Besides educational failure, the economic failure of the privatization model is reflected in the dismal fate of the country's largest company providing such services. Edison Public Schools lost over $350 million dollars trying to perfect the McStudent formula. Yet, after repeatedly failing to deliver on its promises and continually losing contracts, it was finally forced to be de-listed by NASDAQ. It has converted itself back to a private company and no longer publishes its financial information.
Nor do "charter schools" fare any better than voucher schools. Charter schools are self-governing public schools frequently run by private corporations. They were conceived as a way to "liberate" public schools from conventional constraints in hiring, curriculum, and administration. But in August, after the most extensive examination in the history of the country, the Department of Education published data showing charter school students lag public schools students in almost every category of performance. In math, fourth graders were a full half-year behind public school students.
Given this record, it comes as no surprise that voucher and charter advocates have started changing their story. No longer do they claim superior results (not that they ever actually delivered them). Instead, they begrudgingly claim that improved public school performance is due to the threat of competition from privatization. This, of course, is conveniently unprovable but sounds a lot like the rooster taking credit for the sunrise. Meanwhile, support for public funding of private schooling has plummeted. In the past year, the number of Americans favoring such programs dropped from 46 percent to 38 percent according to a recent Gallup Organization poll. Why the change of attitude?
It seems the prospect of millions of American families turning their children over to someone whose main motive is to make a profit off of them has lost its appeal. Or perhaps they saw what privatization did for energy costs in California or to the healthcare system nationwide and don't want to take a similar chance on their most precious assets. Whatever the reason, the once bright luster of privatizing the nation's schools is fading. Not that the hucksters will give up. There is too much at stake in their ideological, social engineering, and economic agendas. But neither should they be given a free pass any more to disparage public education the way that they have.

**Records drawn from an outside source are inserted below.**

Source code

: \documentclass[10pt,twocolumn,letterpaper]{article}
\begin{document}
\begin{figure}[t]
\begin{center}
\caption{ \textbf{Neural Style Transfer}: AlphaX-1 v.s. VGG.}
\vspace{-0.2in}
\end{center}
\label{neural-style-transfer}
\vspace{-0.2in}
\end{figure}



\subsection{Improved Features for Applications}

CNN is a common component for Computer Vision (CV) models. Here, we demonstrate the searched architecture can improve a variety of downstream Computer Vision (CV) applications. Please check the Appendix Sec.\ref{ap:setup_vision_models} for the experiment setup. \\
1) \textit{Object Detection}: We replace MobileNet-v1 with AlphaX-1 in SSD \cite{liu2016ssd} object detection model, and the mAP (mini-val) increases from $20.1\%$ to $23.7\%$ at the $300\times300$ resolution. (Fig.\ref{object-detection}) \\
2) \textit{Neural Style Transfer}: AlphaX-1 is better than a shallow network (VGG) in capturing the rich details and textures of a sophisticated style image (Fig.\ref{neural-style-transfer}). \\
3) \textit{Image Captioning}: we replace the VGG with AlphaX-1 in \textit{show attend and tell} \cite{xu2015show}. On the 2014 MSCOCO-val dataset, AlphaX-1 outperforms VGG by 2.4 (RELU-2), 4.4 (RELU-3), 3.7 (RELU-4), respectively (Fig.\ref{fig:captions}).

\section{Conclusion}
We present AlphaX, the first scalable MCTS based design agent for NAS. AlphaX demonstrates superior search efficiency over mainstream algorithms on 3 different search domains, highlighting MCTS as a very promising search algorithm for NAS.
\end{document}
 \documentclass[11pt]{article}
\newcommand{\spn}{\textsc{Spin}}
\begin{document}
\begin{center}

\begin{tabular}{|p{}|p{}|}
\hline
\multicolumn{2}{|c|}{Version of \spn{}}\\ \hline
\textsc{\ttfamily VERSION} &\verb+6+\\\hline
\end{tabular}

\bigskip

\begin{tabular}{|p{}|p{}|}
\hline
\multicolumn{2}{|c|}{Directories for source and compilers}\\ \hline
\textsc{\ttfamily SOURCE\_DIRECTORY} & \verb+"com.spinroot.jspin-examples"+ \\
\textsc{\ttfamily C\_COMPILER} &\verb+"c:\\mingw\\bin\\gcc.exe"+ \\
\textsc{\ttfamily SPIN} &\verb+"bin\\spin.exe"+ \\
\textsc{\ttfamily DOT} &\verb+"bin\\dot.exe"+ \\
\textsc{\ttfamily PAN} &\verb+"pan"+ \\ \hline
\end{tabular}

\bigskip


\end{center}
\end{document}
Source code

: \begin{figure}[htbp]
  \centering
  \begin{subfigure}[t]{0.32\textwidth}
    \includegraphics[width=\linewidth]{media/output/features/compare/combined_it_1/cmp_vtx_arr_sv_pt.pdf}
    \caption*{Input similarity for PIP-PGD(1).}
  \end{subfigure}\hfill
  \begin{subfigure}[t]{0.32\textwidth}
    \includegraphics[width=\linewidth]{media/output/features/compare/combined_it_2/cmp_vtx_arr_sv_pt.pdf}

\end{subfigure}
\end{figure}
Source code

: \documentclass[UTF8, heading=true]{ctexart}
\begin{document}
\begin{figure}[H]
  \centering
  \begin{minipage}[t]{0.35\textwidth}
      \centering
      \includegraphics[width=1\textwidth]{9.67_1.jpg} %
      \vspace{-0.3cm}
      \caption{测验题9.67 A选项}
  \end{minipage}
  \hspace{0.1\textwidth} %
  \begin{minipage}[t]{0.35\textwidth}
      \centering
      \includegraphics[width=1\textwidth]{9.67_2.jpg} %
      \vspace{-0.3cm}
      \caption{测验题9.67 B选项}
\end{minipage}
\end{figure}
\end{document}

To be sure, public education still faces tough challenges. Schools remain underfunded. Teacher pay continues to fall behind that of other professions. American spending on education as a percent of GDP lags that of many third world countries. Inner-city schools still score lower than schools in more affluent suburbs. And the Orwellian-named No Child Left Behind Act is a thinly disguised formula to make schools fail artificial and unattainable standards-the more readily to justify their privatization.
But the question of whether public schools can deliver should no longer be open for debate. The only question is whether we have the courage to now properly fund public education so that it can take our children and our society to even higher levels of achievement. I believe we can because I know that we must. Public education is not only the most important democratizing institution in America today. It is the foundation of our economic future as well. It never really went away. But still, it's good to have it back.